In principle, because the exact distribution represents all the information available, provided your model is reasonable, that distribution is the most powerful measure of your observed statistic.

Although you require less information to estimate the parameters of a known distribution, than to describe an unknown one, you still need a clear idea which known distribution (if any) your results represent.

If you are not certain what distribution your statistic represents, your inference is based upon supposition not information.

 

 

Resampling data can mimic the effect of intrinsic variation (within a given set of values) upon their summary statistic's value. Lacking any better information about how observations 'should' be distributed, resampling allows you to make the best use of the information at hand. Resampling methods do this by assuming that the variation of your sample statistic results from random selection among the available observations as represented within your sample. But when those values cannot reasonably be interchanged resampling is, AT VERY BEST, an approximation - indeed, if some assignments are more likely than others, random resampling can be a highly misleading approximation.

Resampling allows you considerable scope in choosing which sample statistic to be test. Although resampling techniques are computationally intensive, they have minimal assumptions, and minimal mathematics. As a result, they are much easier to understand, and allow you to concentrate upon what you are testing, rather than how to do it.

All resampling methods assume:
  1. Treatments were randomly allocated, or observations were randomly selected.
      In practice it is much easier to randomly allocate treatments than to randomly select observations.
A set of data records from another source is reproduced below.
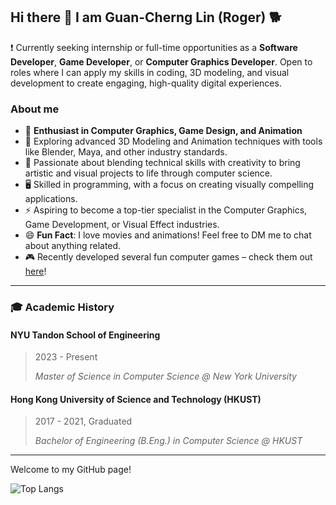 ## Hi there 👋 I am Guan-Cherng Lin (Roger) 🐕
❗ Currently seeking internship or full-time opportunities as a **Software Developer**, **Game Developer**, or **Computer Graphics Developer**. Open to roles where I can apply my skills in coding, 3D modeling, and visual development to create engaging, high-quality digital experiences.



### About me

- 🔭 **Enthusiast in Computer Graphics, Game Design, and Animation**
- 🌱 Exploring advanced 3D Modeling and Animation techniques with tools like Blender, Maya, and other industry standards.
- 🎨 Passionate about blending technical skills with creativity to bring artistic and visual projects to life through computer science.
- 🖥️ Skilled in programming, with a focus on creating visually compelling applications.
- ⚡ Aspiring to become a top-tier specialist in the Computer Graphics, Game Development, or Visual Effect industries.
- 😄 **Fun Fact**: I love movies and animations! Feel free to DM me to chat about anything related.
- 🎮 Recently developed several fun computer games – check them out [here](https://rogerguan.itch.io/)!

---
### 🎓 Academic History

#### NYU Tandon School of Engineering
> 2023 - Present
> 
> *Master of Science in Computer Science @ New York University*
#### Hong Kong University of Science and Technology (HKUST)
> 2017 - 2021, Graduated
> 
> *Bachelor of Engineering (B.Eng.) in Computer Science @ HKUST* 

---

Welcome to my GitHub page!

<!-- [![Roger's GitHub stats](https://github-readme-stats.vercel.app/api?username=guanroger)](https://github.com/guanroger/github-readme-stats) -->
![Top Langs](https://github-readme-stats.vercel.app/api/top-langs/?username=guanroger&hide_progress=true)

<!--
**guanroger/guanroger** is a ✨ _special_ ✨ repository because its `README.md` (this file) appears on your GitHub profile.

Here are some ideas to get you started:

- 🔭 I’m currently working on ...
- 🌱 I’m currently learning ...
- 👯 I’m looking to collaborate on ...
- 🤔 I’m looking for help with ...
- 💬 Ask me about ...
- 📫 How to reach me: ...
- 😄 Pronouns: ...
- ⚡ Fun fact: ...
-->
Therefore the former assumption is considerably stronger.
  2. Your sample is sufficiently large that resampling can adequately estimate how your statistic is distributed.
      Resampling techniques obtain all their information on how your statistics are distributed from the observations within your sample. For unbiased results you usually require at least 30 observations, and preferably more than 100.

Surprisingly, whilst resampling methods sometimes make assumptions about how your statistic is distributed, they do not make any assumptions about the distribution of whatever population your sample might, or might not represent. To avoid making such assumptions, you must have enough information.

Here we describe two methods of resampling observations, bootstrapping and resampling. Which of these is most appropriate to your data, depends upon how your observations were made.

  • Randomization, or resampling without replacement, assumes you are sampling an appreciable proportion of a finite population, so the each observation has a marked influence on the outcome of the next. Randomization is particularly useful in analyzing experimental results.
  • Bootstrapping, or resampling with replacement, assumes that the result of one observation does not affect the results of those you make subsequently. In other words it assumes your sample population is infinite, or effectively so. For example, bootstrapping would be appropriate for surveys, where only a small proportion were sampled.

Because of the number of available permutations, or 'sample space', available from even a moderate sample, a complete evaluation is generally not possible. The precision of a resampling test, or confidence limit, depends upon:

  1. The number of times the test statistic is estimated - not the proportion of the sample space that is evaluated.
  2. How deviant your result is. Statistics near the edge of a distribution require proportionally more resample statistics.
  3. The choice of an appropriate test statistic. A good test statistic is sensitive to your alternate hypothesis, but insensitive to things not of interest when under your null hypothesis. (For example, the difference between means is a poor test statistic because it is also sensitive to unequal variances. The t-statistic for unequal observations may be preferable.)
  4. The distribution of your test statistic. One-tailed tests and parametric confidence limits make no assumptions, but two-tailed tests assume your test statistic is distributed symmetrically. Non-parametric confidence limits assume your test statistic is distributed normally, or can be transformed such that it is.

 

 

If you find our example (above ) too long-winded and messy, you find the following instructions are more useful.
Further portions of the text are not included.